They combine garbanzo beans, olive oil, lemon zest, squeezed lemon and water in the food processor. A can of garbanzo beans costs about 70 cents, and a lemon costs about 60 cents. If you use olive oil you have on hand, you'll only spend about $1.50 to make hummus.
“No need for expensive ingredients such as tahini,” she said. “This lemony hummus tastes wonderful for a fraction of the price.”
You can save money by making other simple dips. For example, you can pick up an inexpensive container of sour cream — whatever is on sale — and combine it with a powdered mix such as onion soup mix, said money-saving expert Andrea Woroch. “You will get much more for your money,” she said.
3. Salad Dressing
Rather than buy bottles of salad dressing, which can cost $2.98 for Newman's Own dressing at Walmart, you likely can make a vinaigrette for next to nothing with ingredients you already have on hand. You can combine olive oil, vinegar and spices to make your own dressing, Woroch said.
“Search online to find a recipe using the ingredients you already have at home and you can make it for cheap,” she said. “Not only will it cost less, but it will oftentimes be a lot healthier.”
4. Household Cleaners
On average, consumers spend $42 per month on household cleaning supplies, according to Statistic Brain.
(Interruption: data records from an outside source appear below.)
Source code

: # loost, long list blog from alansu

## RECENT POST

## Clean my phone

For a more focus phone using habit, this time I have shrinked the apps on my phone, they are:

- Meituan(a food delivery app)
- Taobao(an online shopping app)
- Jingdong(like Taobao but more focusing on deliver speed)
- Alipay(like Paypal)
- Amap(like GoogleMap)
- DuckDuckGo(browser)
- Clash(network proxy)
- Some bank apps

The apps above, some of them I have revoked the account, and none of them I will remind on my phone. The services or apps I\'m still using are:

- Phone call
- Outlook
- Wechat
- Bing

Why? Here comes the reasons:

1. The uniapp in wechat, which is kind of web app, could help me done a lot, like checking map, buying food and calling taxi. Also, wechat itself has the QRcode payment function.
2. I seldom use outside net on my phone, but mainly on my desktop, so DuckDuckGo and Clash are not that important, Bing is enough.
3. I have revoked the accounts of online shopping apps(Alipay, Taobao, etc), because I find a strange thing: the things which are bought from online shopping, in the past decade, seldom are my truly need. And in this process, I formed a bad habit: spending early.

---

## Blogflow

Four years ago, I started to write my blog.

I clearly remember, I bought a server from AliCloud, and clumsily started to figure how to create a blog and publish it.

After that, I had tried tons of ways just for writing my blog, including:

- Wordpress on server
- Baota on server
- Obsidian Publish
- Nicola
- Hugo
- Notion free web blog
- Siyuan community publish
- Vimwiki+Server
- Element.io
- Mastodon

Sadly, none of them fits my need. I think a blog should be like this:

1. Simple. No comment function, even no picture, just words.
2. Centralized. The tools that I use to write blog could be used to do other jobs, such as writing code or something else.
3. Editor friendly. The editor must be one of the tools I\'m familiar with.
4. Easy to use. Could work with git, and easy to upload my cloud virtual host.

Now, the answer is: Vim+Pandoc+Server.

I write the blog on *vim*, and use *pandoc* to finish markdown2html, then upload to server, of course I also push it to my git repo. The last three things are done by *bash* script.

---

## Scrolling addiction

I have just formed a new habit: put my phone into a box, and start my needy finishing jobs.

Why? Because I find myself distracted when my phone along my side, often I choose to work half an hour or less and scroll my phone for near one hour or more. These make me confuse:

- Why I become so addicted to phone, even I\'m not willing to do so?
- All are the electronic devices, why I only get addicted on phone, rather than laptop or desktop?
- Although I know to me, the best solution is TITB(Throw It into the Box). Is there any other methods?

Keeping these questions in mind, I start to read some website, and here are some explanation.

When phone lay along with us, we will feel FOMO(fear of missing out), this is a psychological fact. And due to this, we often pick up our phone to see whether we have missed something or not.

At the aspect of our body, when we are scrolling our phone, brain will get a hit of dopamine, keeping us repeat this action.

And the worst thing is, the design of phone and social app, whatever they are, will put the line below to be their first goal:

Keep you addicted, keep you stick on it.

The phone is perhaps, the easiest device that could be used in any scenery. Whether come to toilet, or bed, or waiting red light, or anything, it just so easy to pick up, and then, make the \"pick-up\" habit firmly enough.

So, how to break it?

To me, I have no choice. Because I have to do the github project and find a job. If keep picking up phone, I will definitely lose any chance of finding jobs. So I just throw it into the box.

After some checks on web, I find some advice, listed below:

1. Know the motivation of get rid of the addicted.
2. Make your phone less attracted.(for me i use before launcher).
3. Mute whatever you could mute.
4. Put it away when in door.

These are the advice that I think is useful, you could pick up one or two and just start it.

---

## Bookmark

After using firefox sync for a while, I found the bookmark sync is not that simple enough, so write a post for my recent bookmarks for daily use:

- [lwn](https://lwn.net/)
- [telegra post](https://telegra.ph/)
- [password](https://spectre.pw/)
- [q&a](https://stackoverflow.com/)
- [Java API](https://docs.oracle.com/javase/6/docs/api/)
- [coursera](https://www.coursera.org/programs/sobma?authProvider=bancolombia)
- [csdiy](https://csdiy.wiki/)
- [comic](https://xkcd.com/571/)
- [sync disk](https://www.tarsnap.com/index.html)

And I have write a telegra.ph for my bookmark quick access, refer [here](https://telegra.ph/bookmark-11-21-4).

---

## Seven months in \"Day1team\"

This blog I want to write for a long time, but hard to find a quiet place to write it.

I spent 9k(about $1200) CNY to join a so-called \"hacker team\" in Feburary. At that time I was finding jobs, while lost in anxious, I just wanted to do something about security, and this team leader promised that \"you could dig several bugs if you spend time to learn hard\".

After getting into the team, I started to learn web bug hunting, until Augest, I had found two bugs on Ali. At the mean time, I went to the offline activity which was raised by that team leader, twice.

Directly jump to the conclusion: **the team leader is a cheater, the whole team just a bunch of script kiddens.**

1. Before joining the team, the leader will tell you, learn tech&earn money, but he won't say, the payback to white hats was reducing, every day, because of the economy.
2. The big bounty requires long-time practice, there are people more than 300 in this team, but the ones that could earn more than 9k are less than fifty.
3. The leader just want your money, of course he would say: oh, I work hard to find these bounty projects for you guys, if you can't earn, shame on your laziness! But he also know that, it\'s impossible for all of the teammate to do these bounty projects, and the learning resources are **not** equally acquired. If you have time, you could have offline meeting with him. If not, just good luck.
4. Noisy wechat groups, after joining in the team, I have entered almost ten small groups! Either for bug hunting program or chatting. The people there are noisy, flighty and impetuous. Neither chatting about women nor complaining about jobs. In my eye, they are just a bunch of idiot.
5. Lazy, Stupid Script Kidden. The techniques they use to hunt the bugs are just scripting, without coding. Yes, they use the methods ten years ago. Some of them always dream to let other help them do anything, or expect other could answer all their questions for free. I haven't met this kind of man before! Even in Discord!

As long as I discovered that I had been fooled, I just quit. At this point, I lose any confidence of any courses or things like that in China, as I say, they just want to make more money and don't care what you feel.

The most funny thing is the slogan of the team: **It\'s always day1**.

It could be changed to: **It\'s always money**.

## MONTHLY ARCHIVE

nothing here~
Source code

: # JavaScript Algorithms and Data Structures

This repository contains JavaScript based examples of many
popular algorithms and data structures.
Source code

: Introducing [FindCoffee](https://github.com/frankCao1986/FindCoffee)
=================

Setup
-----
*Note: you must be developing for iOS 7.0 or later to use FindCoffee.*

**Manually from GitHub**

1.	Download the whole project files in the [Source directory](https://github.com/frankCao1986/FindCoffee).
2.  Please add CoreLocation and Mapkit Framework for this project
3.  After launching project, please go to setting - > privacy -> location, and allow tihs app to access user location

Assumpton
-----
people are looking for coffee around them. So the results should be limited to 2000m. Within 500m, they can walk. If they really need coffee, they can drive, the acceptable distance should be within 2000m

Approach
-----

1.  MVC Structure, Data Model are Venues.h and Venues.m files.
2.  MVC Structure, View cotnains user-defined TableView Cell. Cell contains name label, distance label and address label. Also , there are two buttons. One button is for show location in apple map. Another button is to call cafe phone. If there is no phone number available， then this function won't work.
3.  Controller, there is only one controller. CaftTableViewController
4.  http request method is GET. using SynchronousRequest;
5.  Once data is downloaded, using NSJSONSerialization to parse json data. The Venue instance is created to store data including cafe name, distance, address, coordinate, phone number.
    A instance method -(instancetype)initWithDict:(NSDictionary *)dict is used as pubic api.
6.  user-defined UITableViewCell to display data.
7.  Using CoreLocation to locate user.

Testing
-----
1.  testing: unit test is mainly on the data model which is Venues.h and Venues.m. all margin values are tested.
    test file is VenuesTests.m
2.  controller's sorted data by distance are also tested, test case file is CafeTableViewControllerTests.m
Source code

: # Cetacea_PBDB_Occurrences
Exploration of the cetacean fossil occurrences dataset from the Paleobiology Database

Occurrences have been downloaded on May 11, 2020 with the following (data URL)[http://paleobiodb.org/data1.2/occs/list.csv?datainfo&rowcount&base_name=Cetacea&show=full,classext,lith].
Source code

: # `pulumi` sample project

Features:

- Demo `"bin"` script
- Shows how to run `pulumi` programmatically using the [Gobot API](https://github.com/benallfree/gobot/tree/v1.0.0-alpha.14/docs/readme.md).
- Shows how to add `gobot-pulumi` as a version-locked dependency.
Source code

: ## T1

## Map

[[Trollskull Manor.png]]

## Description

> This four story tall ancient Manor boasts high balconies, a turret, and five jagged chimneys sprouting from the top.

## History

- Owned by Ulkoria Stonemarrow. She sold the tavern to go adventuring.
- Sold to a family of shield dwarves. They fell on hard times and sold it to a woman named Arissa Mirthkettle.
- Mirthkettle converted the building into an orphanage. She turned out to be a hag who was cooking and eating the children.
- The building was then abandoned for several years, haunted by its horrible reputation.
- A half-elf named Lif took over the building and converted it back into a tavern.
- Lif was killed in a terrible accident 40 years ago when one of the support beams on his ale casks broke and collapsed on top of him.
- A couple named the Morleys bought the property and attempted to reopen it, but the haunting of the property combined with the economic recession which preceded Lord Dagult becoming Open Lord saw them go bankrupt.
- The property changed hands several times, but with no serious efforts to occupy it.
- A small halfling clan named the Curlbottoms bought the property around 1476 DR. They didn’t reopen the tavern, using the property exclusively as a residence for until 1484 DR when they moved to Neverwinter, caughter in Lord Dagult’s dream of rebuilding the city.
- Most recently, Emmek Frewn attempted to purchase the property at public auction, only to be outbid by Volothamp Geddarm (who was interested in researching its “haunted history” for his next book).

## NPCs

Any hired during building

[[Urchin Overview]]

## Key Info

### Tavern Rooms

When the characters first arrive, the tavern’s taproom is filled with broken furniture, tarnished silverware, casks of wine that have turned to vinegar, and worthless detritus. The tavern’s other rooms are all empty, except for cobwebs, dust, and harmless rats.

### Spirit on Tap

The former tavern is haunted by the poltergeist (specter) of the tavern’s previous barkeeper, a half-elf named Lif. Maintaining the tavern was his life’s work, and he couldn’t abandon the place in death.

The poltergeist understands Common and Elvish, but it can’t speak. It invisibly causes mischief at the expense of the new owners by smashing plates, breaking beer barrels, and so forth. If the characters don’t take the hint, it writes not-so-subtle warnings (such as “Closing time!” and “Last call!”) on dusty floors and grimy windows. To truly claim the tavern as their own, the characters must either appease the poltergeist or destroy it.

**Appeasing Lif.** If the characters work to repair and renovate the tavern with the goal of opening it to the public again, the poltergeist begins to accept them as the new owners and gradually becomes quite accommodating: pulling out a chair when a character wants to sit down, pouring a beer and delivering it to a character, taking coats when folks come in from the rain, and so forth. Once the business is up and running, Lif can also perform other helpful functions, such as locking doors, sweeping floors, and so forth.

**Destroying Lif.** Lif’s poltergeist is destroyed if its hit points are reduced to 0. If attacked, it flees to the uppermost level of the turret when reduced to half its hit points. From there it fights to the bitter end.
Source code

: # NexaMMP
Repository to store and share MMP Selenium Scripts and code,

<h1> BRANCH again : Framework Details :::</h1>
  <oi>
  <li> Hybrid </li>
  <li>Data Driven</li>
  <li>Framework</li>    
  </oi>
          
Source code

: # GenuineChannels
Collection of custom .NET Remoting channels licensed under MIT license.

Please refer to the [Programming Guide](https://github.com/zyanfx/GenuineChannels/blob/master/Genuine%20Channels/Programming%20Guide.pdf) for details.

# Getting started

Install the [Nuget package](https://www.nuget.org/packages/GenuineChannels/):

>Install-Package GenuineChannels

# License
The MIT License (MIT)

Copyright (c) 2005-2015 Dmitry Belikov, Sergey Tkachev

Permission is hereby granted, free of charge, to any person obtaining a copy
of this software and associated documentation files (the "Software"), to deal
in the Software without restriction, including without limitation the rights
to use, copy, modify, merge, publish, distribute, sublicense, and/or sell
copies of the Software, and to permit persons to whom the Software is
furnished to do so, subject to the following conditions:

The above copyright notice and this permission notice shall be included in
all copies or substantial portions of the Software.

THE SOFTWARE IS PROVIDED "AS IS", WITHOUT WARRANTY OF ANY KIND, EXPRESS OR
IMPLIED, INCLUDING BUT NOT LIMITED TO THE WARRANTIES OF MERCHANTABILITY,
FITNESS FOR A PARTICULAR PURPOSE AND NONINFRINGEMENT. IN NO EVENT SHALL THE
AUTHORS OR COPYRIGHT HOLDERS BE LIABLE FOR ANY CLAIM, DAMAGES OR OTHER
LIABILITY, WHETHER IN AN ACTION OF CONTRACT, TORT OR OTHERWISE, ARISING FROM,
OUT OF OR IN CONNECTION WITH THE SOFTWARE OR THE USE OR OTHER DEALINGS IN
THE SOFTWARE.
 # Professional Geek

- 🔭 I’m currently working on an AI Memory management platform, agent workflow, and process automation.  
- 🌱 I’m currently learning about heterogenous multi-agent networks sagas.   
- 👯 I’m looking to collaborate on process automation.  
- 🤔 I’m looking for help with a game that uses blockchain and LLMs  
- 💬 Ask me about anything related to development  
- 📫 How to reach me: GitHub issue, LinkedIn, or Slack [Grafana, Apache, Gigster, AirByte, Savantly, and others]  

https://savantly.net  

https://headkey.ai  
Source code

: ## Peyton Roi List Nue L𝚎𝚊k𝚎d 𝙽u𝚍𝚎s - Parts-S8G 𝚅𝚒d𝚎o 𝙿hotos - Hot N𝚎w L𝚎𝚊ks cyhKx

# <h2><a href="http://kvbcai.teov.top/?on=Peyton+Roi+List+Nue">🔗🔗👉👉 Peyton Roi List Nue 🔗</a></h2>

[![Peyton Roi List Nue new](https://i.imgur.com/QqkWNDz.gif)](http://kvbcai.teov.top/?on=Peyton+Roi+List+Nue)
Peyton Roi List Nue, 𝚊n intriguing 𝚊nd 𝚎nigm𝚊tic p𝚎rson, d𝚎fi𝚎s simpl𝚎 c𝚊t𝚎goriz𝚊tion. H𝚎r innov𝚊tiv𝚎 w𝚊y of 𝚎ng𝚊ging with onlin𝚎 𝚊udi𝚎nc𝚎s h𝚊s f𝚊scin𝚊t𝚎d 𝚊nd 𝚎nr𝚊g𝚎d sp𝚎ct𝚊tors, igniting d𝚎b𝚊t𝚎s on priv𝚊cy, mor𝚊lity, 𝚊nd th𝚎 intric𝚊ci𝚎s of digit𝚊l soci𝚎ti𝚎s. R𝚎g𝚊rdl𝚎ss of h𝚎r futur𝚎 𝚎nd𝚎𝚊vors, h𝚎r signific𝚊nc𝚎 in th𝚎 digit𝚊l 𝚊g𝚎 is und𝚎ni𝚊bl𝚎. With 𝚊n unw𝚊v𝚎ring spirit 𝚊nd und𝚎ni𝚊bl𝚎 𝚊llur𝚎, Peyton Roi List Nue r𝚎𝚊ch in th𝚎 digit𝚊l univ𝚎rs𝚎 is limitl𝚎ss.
Rather than buy pricey household cleaners, Mrs. Frugalwoods makes her own cleaning solution of water and white vinegar.
“This solution works to clean everything from the toilet to the kitchen counter and, again, costs me pennies,” she said. “A 1.32-gallon jug of white vinegar costs me $4.49. And that single jug provides me with enough cleaning solution for at least a year, since I cut it in half with tap water.”
Making this DIY household cleaner saves you money, and it's an environmentally friendly cleaning solution. “With both a toddler and a septic system to consider, not having dangerous chemicals and fumes around is a priority for me,” Mrs. Frugalwoods said.
5. Laundry Detergent
Cherie Lowe, creator of the blog Queen of Free, started creating her own DIY laundry detergent because her family was having allergic reactions to store-bought detergents. It has saved her hundreds of dollars over the years, she said.
To make your own detergent, mix 1 cup of Borax, 1 cup of washing soda — which each cost about 90 cents — and ½ cup of an oxygen cleaning product such as OxiClean for about 50 cents, for a total of about $2.30. You only need one tablespoon of the mix per load of laundry.
6. Dishwasher Detergent
If you make your own laundry detergent, you can use a lot of the same ingredients to also make dishwasher detergent. Lowe recommended combining one box of Borax, one box of washing soda, 3 cups of Epsom salt and 24 packets of unsweetened lemonade mix in an air-tight container.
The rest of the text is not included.